• DATA SHOWN:
+--

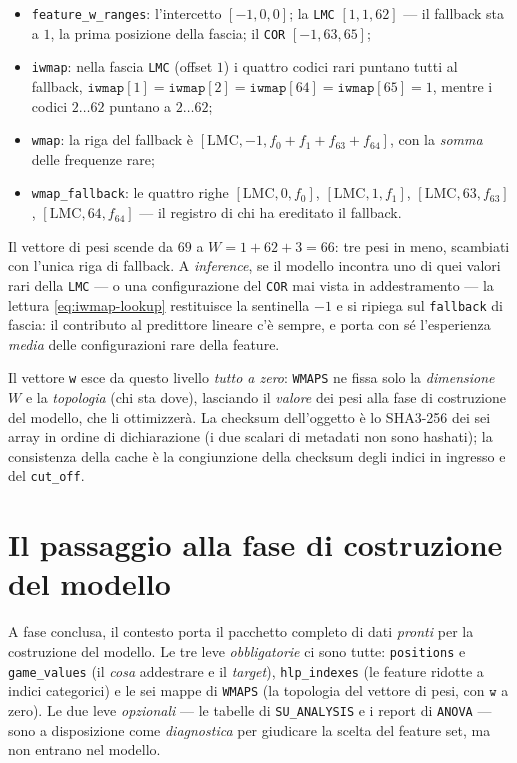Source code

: \begin{itemize}
  \item \texttt{feature\_w\_ranges}: l'intercetto $[-1, 0, 0]$; la
        \texttt{LMC} $[1, 1, 62]$ — il fallback sta a $1$, la prima
        posizione della fascia; il \texttt{COR} $[-1, 63, 65]$;
  \item \texttt{iwmap}: nella fascia \texttt{LMC} (offset $1$) i quattro
        codici rari puntano tutti al fallback,
        $\texttt{iwmap}[1] = \texttt{iwmap}[2] = \texttt{iwmap}[64] =
        \texttt{iwmap}[65] = 1$, mentre i codici $2 \ldots 62$ puntano a
        $2 \ldots 62$;
  \item \texttt{wmap}: la riga del fallback è
        $[\text{LMC}, -1, f_0 + f_1 + f_{63} + f_{64}]$, con la \emph{somma}
        delle frequenze rare;
  \item \texttt{wmap\_fallback}: le quattro righe
        $[\text{LMC}, 0, f_0]$, $[\text{LMC}, 1, f_1]$,
        $[\text{LMC}, 63, f_{63}]$, $[\text{LMC}, 64, f_{64}]$ — il registro
        di chi ha ereditato il fallback.
\end{itemize}

Il vettore di pesi scende da $69$ a $W = 1 + 62 + 3 = 66$: tre pesi in
meno, scambiati con l'unica riga di fallback. A \emph{inference}, se il
modello incontra uno di quei valori rari della \texttt{LMC} — o una
configurazione del \texttt{COR} mai vista in addestramento — la lettura
\eqref{eq:iwmap-lookup} restituisce la sentinella $-1$ e si ripiega sul
\texttt{fallback} di fascia: il contributo al predittore lineare c'è
sempre, e porta con sé l'esperienza \emph{media} delle configurazioni rare
della feature.

Il vettore \texttt{w} esce da questo livello \emph{tutto a zero}:
\texttt{WMAPS} ne fissa solo la \emph{dimensione} $W$ e la
\emph{topologia} (chi sta dove), lasciando il \emph{valore} dei pesi alla
fase di costruzione del modello, che li ottimizzerà. La checksum dell'oggetto
è lo SHA3-256 dei sei array in ordine di dichiarazione (i due scalari di
metadati non sono hashati); la consistenza della cache è la congiunzione della
checksum degli indici in ingresso e del \texttt{cut\_off}.

\section{Il passaggio alla fase di costruzione del modello}

A fase conclusa, il contesto porta il pacchetto completo di dati
\emph{pronti} per la costruzione del modello. Le tre leve
\emph{obbligatorie} ci sono tutte: \texttt{positions} e
\texttt{game\_values} (il \emph{cosa} addestrare e il \emph{target}),
\texttt{hlp\_indexes} (le feature ridotte a indici categorici) e le sei mappe
di \texttt{WMAPS} (la topologia del vettore di pesi, con $\texttt{w}$ a
zero). Le due leve \emph{opzionali} — le tabelle di
\texttt{SU\_ANALYSIS} e i report di \texttt{ANOVA} — sono a disposizione
come \emph{diagnostica} per giudicare la scelta del feature set, ma non
entrano nel modello.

+--

• TO DO: For the material above, give every line again exactly and leave out the pictures.

• RESPONSE AREA:
Source code

: \begin{itemize}
  \item \texttt{feature\_w\_ranges}: l'intercetto $[-1, 0, 0]$; la
        \texttt{LMC} $[1, 1, 62]$ — il fallback sta a $1$, la prima
        posizione della fascia; il \texttt{COR} $[-1, 63, 65]$;
  \item \texttt{iwmap}: nella fascia \texttt{LMC} (offset $1$) i quattro
        codici rari puntano tutti al fallback,
        $\texttt{iwmap}[1] = \texttt{iwmap}[2] = \texttt{iwmap}[64] =
        \texttt{iwmap}[65] = 1$, mentre i codici $2 \ldots 62$ puntano a
        $2 \ldots 62$;
  \item \texttt{wmap}: la riga del fallback è
        $[\text{LMC}, -1, f_0 + f_1 + f_{63} + f_{64}]$, con la \emph{somma}
        delle frequenze rare;
  \item \texttt{wmap\_fallback}: le quattro righe
        $[\text{LMC}, 0, f_0]$, $[\text{LMC}, 1, f_1]$,
        $[\text{LMC}, 63, f_{63}]$, $[\text{LMC}, 64, f_{64}]$ — il registro
        di chi ha ereditato il fallback.
\end{itemize}

Il vettore di pesi scende da $69$ a $W = 1 + 62 + 3 = 66$: tre pesi in
meno, scambiati con l'unica riga di fallback. A \emph{inference}, se il
modello incontra uno di quei valori rari della \texttt{LMC} — o una
configurazione del \texttt{COR} mai vista in addestramento — la lettura
\eqref{eq:iwmap-lookup} restituisce la sentinella $-1$ e si ripiega sul
\texttt{fallback} di fascia: il contributo al predittore lineare c'è
sempre, e porta con sé l'esperienza \emph{media} delle configurazioni rare
della feature.

Il vettore \texttt{w} esce da questo livello \emph{tutto a zero}:
\texttt{WMAPS} ne fissa solo la \emph{dimensione} $W$ e la
\emph{topologia} (chi sta dove), lasciando il \emph{valore} dei pesi alla
fase di costruzione del modello, che li ottimizzerà. La checksum dell'oggetto
è lo SHA3-256 dei sei array in ordine di dichiarazione (i due scalari di
metadati non sono hashati); la consistenza della cache è la congiunzione della
checksum degli indici in ingresso e del \texttt{cut\_off}.

\section{Il passaggio alla fase di costruzione del modello}

A fase conclusa, il contesto porta il pacchetto completo di dati
\emph{pronti} per la costruzione del modello. Le tre leve
\emph{obbligatorie} ci sono tutte: \texttt{positions} e
\texttt{game\_values} (il \emph{cosa} addestrare e il \emph{target}),
\texttt{hlp\_indexes} (le feature ridotte a indici categorici) e le sei mappe
di \texttt{WMAPS} (la topologia del vettore di pesi, con $\texttt{w}$ a
zero). Le due leve \emph{opzionali} — le tabelle di
\texttt{SU\_ANALYSIS} e i report di \texttt{ANOVA} — sono a disposizione
come \emph{diagnostica} per giudicare la scelta del feature set, ma non
entrano nel modello.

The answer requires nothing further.